Traceback (most recent call last):
  File "C:\Program Files\Python310\lib\site-packages\sqlalchemy\engine\base.py", line 1995, in _safe_close_cursor
    cursor.close()
sqlite3.ProgrammingError: Cannot operate on a closed database.
Traceback (most recent call last):
  File "C:\Program Files\Python310\lib\site-packages\sqlalchemy\engine\cursor.py", line 991, in fetchall
    rows = dbapi_cursor.fetchall()
sqlite3.ProgrammingError: Cannot operate on a closed database.

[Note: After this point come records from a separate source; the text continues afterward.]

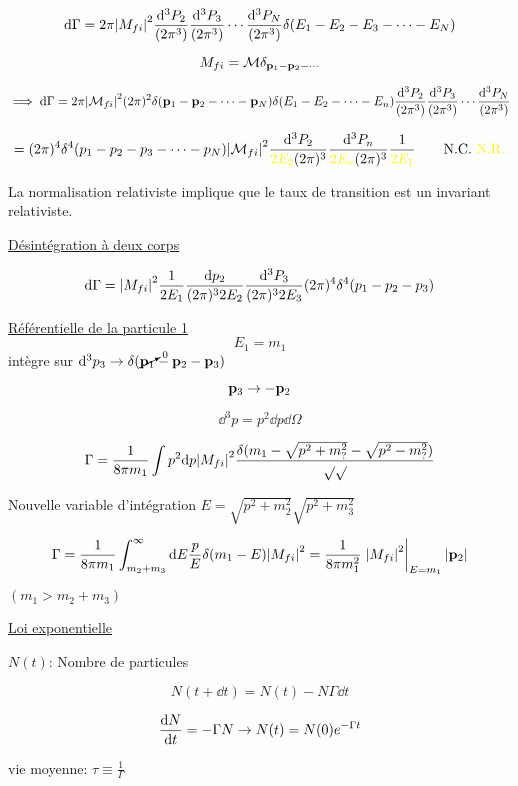 $$ \dd \Gamma = 2\pi \abs{M_{fi} }^{2} \frac{\dd ^3 P_{2}}{(2\pi^3)}  \frac{\dd ^3 P_{3}}{(2\pi^3)} \dotsb \frac{\dd ^3 P_{N}}{(2\pi^3)} \delta(E_1 - E_2 -E_3 - \dotsb -E_N)$$ 

$$M_{fi} = \mathcal{M} \delta_{\vb{p}_1-\vb{p}_2-\dotsb} $$ 

$$\implies \dd \Gamma = 2\pi \abs{\mathcal{M}_{fi}}^{2} (2\pi)^2 \delta(\vb{p}_1-\vb{p}_2-\dotsb-\vb{p}_N)\delta(E_1-E_2-\dotsb-E_n ) \frac{\dd ^3 P_{2}}{(2\pi^3)}  \frac{\dd ^3 P_{3}}{(2\pi^3)} \dotsb \frac{\dd ^3 P_{N}}{(2\pi^3)}$$ 


$$= (2\pi)^4 \delta^{4}(p_1 -p_2 - p_3 -\dotsb-p_N ) \abs{\mathcal{M}_{fi} }^{2} \frac{\dd ^3 P_2 }{\textcolor{yellow}{2E_2} (2\pi)^3} \frac{\dd ^3 P_{n}}{\textcolor{yellow}{2E_n} (2\pi )^3}  \frac{1}{\textcolor{yellow}{2E_1}} \qquad \text{N.C.  \textcolor{yellow}{N.R.}}  $$ 

La normalisation relativiste implique que le taux de transition est un invariant relativiste.

\underline{Désintégration à deux corps} 


$$\dd \Gamma = \abs{M_{fi} }^{2} \frac{1}{2E_{1}} \frac{\dd p_{2}}{(2\pi)^3 2E_{2}} \frac{\dd ^3 P_{3}}{(2\pi)^3 2E_3} (2\pi)^4 \delta^{4}(p_1 -p_2 -p_3 )  $$ 

\underline{Référentielle de la particule 1} 
$$E_1 = m_1$$ 
intègre sur $\dd ^3 p_3 \to \delta( \cancelto{0}{\vb{p}_1}-\vb{p}_2 -\vb{p}_3  )$ 

$$\vb{p}_3 \to - \vb{p}_2$$ 

$$\dd ^3 p = p^{2}\dd p \dd \Omega $$ 


$$\Gamma= \frac{1}{8\pi{}m_1} \int {p^2 \dd p \abs{M_{fi} }^{2}} \frac{\delta(m_1 - \sqrt{p^{2}+m_?^{2}} - \sqrt{p^{2}- m_?^2})}{\sqrt{}\sqrt{}} $$ 

Nouvelle variable d'intégration $E = \sqrt{p^{2}+m_2^2} \sqrt{p^2+m_3^{2}}$ 


$$\Gamma = \frac{1}{8\pi{}m_1} \int_{m_2+m_3}^\infty \dd E \frac{p}{E} \delta(m_1 -E) \abs{M_{fi} }^{2} = \frac{1}{8\pi m_{1}^{2}}\eval{\abs{M_{fi} }^{2}}_{E=m_1 }     \abs{\vb{p}_2}    $$ 

$(m_1 > m_2 + m_3 )$ 

\underline{Loi exponentielle} 

$N(t)$: Nombre de particules 

$$N(t + \dd t) = N(t) - N\Gamma \dd t$$ 

$$\dv{N}{t} = - \Gamma N \to N(t) = N(0) e^{-\Gamma t}$$ 

vie moyenne: $\tau \equiv \frac{1}{\Gamma} $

The above exception was the direct cause of the following exception:

Traceback (most recent call last):
  File "C:\Github\pandas\execute_error.py", line 11, in <module>
    sql.execute('select * from test_table', engine).fetchall()
  File "C:\Program Files\Python310\lib\site-packages\sqlalchemy\engine\result.py", line 1072, in fetchall
    return self._allrows()
  File "C:\Program Files\Python310\lib\site-packages\sqlalchemy\engine\result.py", line 401, in _allrows
    rows = self._fetchall_impl()
  File "C:\Program Files\Python310\lib\site-packages\sqlalchemy\engine\cursor.py", line 1819, in _fetchall_impl
    return self.cursor_strategy.fetchall(self, self.cursor)
  File "C:\Program Files\Python310\lib\site-packages\sqlalchemy\engine\cursor.py", line 995, in fetchall
    self.handle_exception(result, dbapi_cursor, e)
  File "C:\Program Files\Python310\lib\site-packages\sqlalchemy\engine\cursor.py", line 955, in handle_exception
    result.connection._handle_dbapi_exception(
  File "C:\Program Files\Python310\lib\site-packages\sqlalchemy\engine\base.py", line 2124, in _handle_dbapi_exception
    util.raise_(
  File "C:\Program Files\Python310\lib\site-packages\sqlalchemy\util\compat.py", line 211, in raise_
    raise exception
  File "C:\Program Files\Python310\lib\site-packages\sqlalchemy\engine\cursor.py", line 991, in fetchall
    rows = dbapi_cursor.fetchall()
sqlalchemy.exc.ProgrammingError: (sqlite3.ProgrammingError) Cannot operate on a closed database.
(Background on this error at: https://sqlalche.me/e/14/f405)

When running on pandas 1.5.2, there is no error.

After #49967, SQLDatabase accepts str, Engine, and Connection, but in SQLDatabase.__init__, a Connection is created if it was not passed in, and an ExitStack is created to clean up the Connection and Engine if necessary. Cleanup happens either in SQLDatabase.__exit__ or at the end of the generator which is returned by read_sql if chunksize is not None. What I'm not able to see is how to do the cleanup after the caller fetches the results of pandas.io.sql.execute. I have come up with two options so far: * Restrict pandas.io.sql.execute to require a Connection, or else do not allow queries that return rows if a str or Engine is used. * Use Result.freeze to fetch the results before closing the SQLDatabase context manager. The problem here is that it requires sqlalchemy 1.4.45, which was only released on 12/10/2022, due to a bug in prior versions: https://github.com/sqlalchemy/sqlalchemy/issues/8963

Comment From: phofl

So pandas.io.sql.execute is not public. How does this impact the public API?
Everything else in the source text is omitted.